私は歩数で距離を測った。細かい数字はいらない。必要なのは体感だ。
「エルナ、ここに立って。柱の影の位置」
エルナが立つ。肩が小さく震える。
ここに立つだけで怖いのだ。だから聞こえない言葉を“聞いた気がした”のかもしれない。
レオニスが第三窓付近で、普通の声量で言った。
「邪魔なのよ」
廊下の足音。遠くの笑い声。窓の眩しさ。
言葉は……薄い。
私はエルナを見る。
「聞こえました?」
エルナは首を振った。小さく。
「……今は……」
「今も、だいたい同じ条件です。
あなたが聞いたと“思った”のは、後から混ざった噂か、誰かが渡した台詞か、どっちかの可能性が高い」
エルナの目が揺れた。罪悪感の揺れじゃない。恐怖の揺れだ。
そのとき、冷たい風が吹いた。
私は反射で肩をすくめた。くしゃみが出そうになる。
寒さは胃に来る。やめてほしい。
その瞬間、私の横の空気が少しだけ厚くなる。
レオニスが外套を“半歩”こちらへ寄せていた。
貸すほどじゃない。触れるほどでもない。
でも風が当たりにくくなる距離。
(……不器用)
台本より、この不器用な気遣いの方が刺さるのは、どういう仕様なんだろう。
仕様変更、胃に優しいやつでお願いします。
◇◇◇
生徒会室へ戻ると、空気が少しだけ落ち着いていた。
現場検証の後は、誰でも勢いが落ちる。
勢いが落ちると、嘘が居心地悪そうにする。
私はエルナの前に座った。
「エルナ。聞きます。答えたくなければ答えなくていい。
でも答えるなら、あなたの命を守る形で扱います」
レオニスが一度頷いた。
それだけで、“扱う”の重さが変わる。
「あなたは、“見た”より先に、“そう言え”と誰かに言われましたか」
エルナの目が大きく見開かれた。
沈黙。
涙。
唇が震える。
彼女は首を振った。
振って、振って……最後に、小さく頷いた。
「……手紙が……来ました」
クラウディアが息を呑む。
「手紙?」
エルナは嗚咽を噛み殺しながら言った。
「『あなたが見たことにしなさい』って……
……断ったら、家に連絡するって……」
その言葉が落ちた瞬間、生徒会室の空気が変わった。
断罪の空気じゃない。
脅迫の空気だ。
私は胸の奥が少し痛んだ。
(台本、泣かせる相手、違う)
エルナは悪人じゃない。

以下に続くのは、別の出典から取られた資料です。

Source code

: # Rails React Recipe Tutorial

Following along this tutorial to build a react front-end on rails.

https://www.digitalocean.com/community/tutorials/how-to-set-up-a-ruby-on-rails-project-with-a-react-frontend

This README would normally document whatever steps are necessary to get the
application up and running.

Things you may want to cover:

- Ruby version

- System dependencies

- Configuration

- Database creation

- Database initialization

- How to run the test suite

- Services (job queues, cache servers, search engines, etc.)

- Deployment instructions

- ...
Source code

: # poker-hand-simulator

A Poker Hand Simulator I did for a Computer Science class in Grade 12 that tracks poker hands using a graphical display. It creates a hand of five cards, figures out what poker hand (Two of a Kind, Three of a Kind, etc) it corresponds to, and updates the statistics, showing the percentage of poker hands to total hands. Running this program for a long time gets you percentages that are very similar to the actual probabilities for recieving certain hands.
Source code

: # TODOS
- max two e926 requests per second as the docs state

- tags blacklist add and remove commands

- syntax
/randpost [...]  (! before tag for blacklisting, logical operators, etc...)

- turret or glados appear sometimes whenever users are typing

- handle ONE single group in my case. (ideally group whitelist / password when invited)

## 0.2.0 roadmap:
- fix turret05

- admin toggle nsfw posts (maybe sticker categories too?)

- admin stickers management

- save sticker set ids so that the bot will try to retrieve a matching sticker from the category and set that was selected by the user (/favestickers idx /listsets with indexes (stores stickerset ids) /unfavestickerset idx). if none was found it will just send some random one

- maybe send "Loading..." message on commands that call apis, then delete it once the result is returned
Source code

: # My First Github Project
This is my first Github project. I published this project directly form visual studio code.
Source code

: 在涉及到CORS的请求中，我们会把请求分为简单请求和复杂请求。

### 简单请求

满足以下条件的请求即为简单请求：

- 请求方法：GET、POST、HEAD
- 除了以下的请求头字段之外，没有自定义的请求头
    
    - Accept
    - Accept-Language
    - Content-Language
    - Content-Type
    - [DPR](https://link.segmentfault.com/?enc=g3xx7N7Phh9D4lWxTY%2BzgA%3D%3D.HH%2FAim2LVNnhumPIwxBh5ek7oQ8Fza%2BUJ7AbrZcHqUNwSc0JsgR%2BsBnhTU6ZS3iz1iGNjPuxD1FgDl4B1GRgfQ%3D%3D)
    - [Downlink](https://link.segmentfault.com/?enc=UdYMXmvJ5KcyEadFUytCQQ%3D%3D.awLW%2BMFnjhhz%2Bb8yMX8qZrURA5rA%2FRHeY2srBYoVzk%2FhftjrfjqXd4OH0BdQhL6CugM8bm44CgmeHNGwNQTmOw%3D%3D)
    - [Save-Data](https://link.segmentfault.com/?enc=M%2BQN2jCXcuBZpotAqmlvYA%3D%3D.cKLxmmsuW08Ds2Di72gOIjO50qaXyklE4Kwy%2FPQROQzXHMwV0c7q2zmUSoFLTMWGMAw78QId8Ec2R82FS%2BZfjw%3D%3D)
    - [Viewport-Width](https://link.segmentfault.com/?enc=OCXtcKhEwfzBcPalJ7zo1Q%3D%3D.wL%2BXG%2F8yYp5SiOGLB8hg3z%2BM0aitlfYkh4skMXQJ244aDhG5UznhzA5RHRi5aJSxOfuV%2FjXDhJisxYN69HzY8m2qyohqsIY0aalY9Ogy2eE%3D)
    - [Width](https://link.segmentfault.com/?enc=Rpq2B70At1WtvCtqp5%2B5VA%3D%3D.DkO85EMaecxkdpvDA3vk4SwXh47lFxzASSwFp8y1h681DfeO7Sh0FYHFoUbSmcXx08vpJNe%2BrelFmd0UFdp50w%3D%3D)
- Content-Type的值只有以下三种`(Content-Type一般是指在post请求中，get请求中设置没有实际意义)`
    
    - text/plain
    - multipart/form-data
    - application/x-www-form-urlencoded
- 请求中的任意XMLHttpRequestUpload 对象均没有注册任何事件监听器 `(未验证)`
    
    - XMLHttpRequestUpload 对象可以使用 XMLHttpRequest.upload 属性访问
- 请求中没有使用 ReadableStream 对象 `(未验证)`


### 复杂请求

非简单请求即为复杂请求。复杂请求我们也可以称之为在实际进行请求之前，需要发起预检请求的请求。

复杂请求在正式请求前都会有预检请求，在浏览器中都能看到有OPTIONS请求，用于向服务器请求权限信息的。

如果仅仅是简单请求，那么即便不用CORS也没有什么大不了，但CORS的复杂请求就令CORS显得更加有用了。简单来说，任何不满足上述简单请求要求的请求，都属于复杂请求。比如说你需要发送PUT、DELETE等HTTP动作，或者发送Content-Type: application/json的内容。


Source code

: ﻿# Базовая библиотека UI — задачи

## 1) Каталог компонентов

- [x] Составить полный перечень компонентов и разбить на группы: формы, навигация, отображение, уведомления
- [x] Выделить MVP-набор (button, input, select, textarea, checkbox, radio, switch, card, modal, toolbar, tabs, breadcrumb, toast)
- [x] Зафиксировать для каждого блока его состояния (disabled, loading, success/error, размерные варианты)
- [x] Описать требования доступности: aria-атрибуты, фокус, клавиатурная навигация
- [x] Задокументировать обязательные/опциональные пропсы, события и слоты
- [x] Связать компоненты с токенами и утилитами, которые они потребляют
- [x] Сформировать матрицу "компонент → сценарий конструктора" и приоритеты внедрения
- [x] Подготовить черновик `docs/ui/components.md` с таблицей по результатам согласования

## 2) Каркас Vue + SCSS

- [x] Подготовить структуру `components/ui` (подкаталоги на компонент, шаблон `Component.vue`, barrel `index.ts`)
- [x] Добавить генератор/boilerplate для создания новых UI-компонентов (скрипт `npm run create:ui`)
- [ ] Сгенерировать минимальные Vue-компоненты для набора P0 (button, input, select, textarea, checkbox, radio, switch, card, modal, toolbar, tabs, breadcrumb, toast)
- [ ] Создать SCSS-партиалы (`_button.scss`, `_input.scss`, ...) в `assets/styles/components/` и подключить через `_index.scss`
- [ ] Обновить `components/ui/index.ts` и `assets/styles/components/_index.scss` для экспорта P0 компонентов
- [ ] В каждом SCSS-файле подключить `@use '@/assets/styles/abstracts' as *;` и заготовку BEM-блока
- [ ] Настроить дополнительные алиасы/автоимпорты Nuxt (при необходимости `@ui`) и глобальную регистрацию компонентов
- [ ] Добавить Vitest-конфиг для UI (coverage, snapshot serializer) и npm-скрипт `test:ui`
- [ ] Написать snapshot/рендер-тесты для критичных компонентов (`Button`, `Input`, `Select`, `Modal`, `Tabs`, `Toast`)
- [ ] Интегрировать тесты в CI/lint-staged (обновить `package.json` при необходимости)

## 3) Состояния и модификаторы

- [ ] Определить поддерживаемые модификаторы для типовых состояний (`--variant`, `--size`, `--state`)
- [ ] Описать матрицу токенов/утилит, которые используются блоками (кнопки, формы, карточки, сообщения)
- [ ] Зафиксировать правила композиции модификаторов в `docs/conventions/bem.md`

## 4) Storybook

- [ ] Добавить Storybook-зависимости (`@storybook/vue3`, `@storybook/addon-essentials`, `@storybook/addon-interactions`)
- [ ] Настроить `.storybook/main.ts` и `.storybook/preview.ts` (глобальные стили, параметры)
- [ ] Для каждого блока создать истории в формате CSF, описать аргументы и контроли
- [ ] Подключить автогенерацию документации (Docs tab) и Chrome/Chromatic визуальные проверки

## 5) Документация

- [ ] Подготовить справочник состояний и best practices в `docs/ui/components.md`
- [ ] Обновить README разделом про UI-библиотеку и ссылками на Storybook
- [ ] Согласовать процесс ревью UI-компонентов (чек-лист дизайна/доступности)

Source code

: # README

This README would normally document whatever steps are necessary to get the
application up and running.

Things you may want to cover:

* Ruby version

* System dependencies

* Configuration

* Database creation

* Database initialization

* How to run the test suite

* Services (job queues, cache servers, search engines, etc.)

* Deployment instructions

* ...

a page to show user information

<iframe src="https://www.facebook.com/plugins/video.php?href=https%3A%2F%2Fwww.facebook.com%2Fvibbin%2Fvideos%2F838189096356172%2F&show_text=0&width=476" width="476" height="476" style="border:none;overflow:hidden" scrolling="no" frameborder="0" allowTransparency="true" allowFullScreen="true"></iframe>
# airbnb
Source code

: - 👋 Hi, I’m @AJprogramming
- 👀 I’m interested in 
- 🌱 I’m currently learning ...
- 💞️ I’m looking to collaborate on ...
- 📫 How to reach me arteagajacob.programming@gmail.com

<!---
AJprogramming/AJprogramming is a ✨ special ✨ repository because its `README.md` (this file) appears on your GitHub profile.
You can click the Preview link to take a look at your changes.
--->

使われた人だ。
私はできるだけ穏やかに言った。
「あなたのせいじゃない。
脅しは、脅した方の罪です」
レオニスが低い声で続ける。
「脅迫は学園規則の外だ。私が扱う」
クラウディアは言葉を失っている。
正義の矛先が、正しい方向へ向きを変える音がした。悪くない。
私はミレイユのシートを見た。ここからは“手掛かり”を取る。
「その手紙、紙はどんな感じでしたか。厚い?薄い?」
「……厚いです。白くて……つるっとして……」
「匂いは?」
エルナが少し考えて言う。
「……蝋みたいな匂い。甘い匂いも……」
蝋。甘い。
告発文。封印。礼拝堂。講堂。赤い幕。
線が繋がる音が、頭の中で鳴った。
「手紙を渡してきた人は見ましたか」
「……見てません。机の中に……」
よし。次。
「現場で、何か“確実に見たもの”はありますか。
あなたが自分の目で見て、自分の鼻で嗅いで、自分の耳で聞いたものだけ」
ここが大事。
確実だけを取る。確実は小さい。でも小さい確実は嘘を刺す。
エルナは目を閉じ、呼吸を整えて言った。
「……赤い布の匂いがしました。
あと、誰かが走って……何かを落として……」
「何を」
「……手袋。赤い手袋。
……拾おうとして、怖くてやめました」
赤い手袋。赤い幕。講堂。舞台関係。夜の作業。
それに、蝋の匂い。
私はレオニスを見る。レオニスも理解している顔だった。
「講堂の関係者を洗う。礼拝堂点検の立会いも確定させる」
私は頷いた。
「あと、エルナをこれ以上、晒さないでください。
証言は記録にあります。泣かせるために立たせる必要はない」
レオニスが短く言う。
「そうする」
エルナが泣きながら、でも少しだけほっとした顔をした。
救われた顔。台本が嫌う顔。
最後に、私は聴取シートの一番下を指した。
「最後に一文。あなたの言葉で。
今日言ったことを、あなたの責任でまとめるんじゃない。
“あなたが守りたい真実”を一文で」
エルナは震える手でペンを持ち、書いた。
『わたしは、こわくて、言わされました。ほんとうに見えたのは、はっきりじゃありません』
私はその一文を見て、胸の奥で静かに頷いた。
これでいい。
これが人間の証言だ。
完璧じゃない。だから、嘘が混ざると目立つ。
◇◇◇
夕方。生徒会室の机に、また紙が届いた。
ミレイユが布を挟んで回収する。
素手で触らない。世界も見習ってほしい。
レオニスが紙を開き、読み、目を細めた。
『次は、殿下が“隠している”ことを暴く』
『協力者は裏切る』
……台本、恋愛パートも同時進行する気だな。
私は乾いた笑いを漏らす。
「揺さぶりですね」
レオニスが静かに言った。
「揺さぶりだ。だが、揺れない」
私は紙を見下ろして、言いかけて飲み込む。
手順。そう、手順だ。台本に勝つにはそれしかない。
「……手順、守らせます」
レオニスが少しだけ眉を緩めた気がした。
「無理はするな」
胸が、ちくっとした。
胃じゃない。胃はいつも通りだ。
このちくっ、は厄介。
「命令ですか」
「要請だ」
要請。
その言い方、ずるい。
私は小さく息を吐いて、心の中で台本に言った。
(いいよ。来いよ。殿下を揺らすなら、私の前でやってみな)
だって、もう黒板がある。
記録がある。
証拠保全箱もある。
そして何より。
手続きを信じる王太子がいる。
台本の敵が、また一人増えた。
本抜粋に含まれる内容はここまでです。